Category Archives: This and That at The Peanut Butter Cafe & Roadhouse

Whoa . . . WordPress upgrade

I decided not to put up with days of logging into WordPress only see “Please Update staring at me. I have done that before; it gets annoying. So right away, I said, fine, just automatically upgrade me. And the little tiny, tiny elves in my computer ran around and did it – really quickly. Then I had to update my database and they did that too. I call them e-elves. I also have nano-elves, but I tend to think of them as the little guys who hope into my body with vitamins and medicine.

But they moved all the furniture around here on the Dashboard page, and other pages as well. It is cleaner looking too; I guess that means no more eating in the WordPress room.

Rats, I already tripped and wrote this first on  a page not a post.

oh, gee

I listened to an interview this morning where someone made the point about political correctness having the effect of putting the importance on what people feel they should say think as opposed as to what they really do think. My mind works in weird ways. As I was about to move away from the page, I looked at the banner of cows and into my mind popped:

My cow burns at both its ends,
It will not last the night. 
But, oh my foes and oh, my friends,
It gives a lovely light. 

Now, where the heck did that come from? But this isn’t anything to do with political correctness because  I don’t want to burn cows. Obviously, this must be symbolism, a Freudian thing. Or maybe it is just a silly attack – my mind wandering on to the remark: Emily’s first draft was not quite there, yet.

Mostly sunny . . . high of 44

Weather.com is saying we should have sun today, at least mostly sun. Well, good, I hope so; I really do. I have seen this before, blue happy skies in the early morning and then clouds rolling in, first a few and then a lot. I want to believe there will be sun (mostly sun) all day.

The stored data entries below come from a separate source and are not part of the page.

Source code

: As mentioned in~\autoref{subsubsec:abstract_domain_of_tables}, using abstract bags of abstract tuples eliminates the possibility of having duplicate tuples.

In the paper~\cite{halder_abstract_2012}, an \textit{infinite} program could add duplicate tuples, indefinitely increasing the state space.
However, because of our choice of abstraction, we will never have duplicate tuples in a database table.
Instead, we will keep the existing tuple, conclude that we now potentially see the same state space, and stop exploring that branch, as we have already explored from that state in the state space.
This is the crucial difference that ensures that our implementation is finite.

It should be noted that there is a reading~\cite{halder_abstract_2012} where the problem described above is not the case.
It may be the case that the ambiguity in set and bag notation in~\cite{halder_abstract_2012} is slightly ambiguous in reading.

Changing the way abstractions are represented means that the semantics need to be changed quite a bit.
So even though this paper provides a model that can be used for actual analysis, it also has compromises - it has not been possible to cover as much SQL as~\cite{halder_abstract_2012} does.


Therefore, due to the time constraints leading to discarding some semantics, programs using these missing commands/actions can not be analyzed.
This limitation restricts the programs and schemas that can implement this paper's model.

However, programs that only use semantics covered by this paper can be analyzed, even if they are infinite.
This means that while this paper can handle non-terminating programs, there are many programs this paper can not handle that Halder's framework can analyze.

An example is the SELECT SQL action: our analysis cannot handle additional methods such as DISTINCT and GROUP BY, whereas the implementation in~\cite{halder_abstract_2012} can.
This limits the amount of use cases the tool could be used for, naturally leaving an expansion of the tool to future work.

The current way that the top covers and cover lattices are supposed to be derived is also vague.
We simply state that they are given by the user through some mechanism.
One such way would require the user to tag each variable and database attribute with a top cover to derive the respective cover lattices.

Of course, right now I am looking at the blue sky through snow on the evergreen branches on the north and west side of my little porch office.

Has Lipton given up on peach tea?

I have, during these months of winter, been able to pick-up a 12 pack of Lipton’s Diet Green Tea, Peach flavor. Now, I haven’t done it often, but when I have, there has been a pack for me. Not now. Knowing I would be wanting a lot of iced tea soon, I checked out the stores and found, “Yes, we have no peachanas.” Well, rats. I really liked that peach. They had lots of the flavors I don’t care for, but no peach and my only hope was that the new berry flavor would do. Today I tried it, and it is okay. Different from peach, but better than the others – much better.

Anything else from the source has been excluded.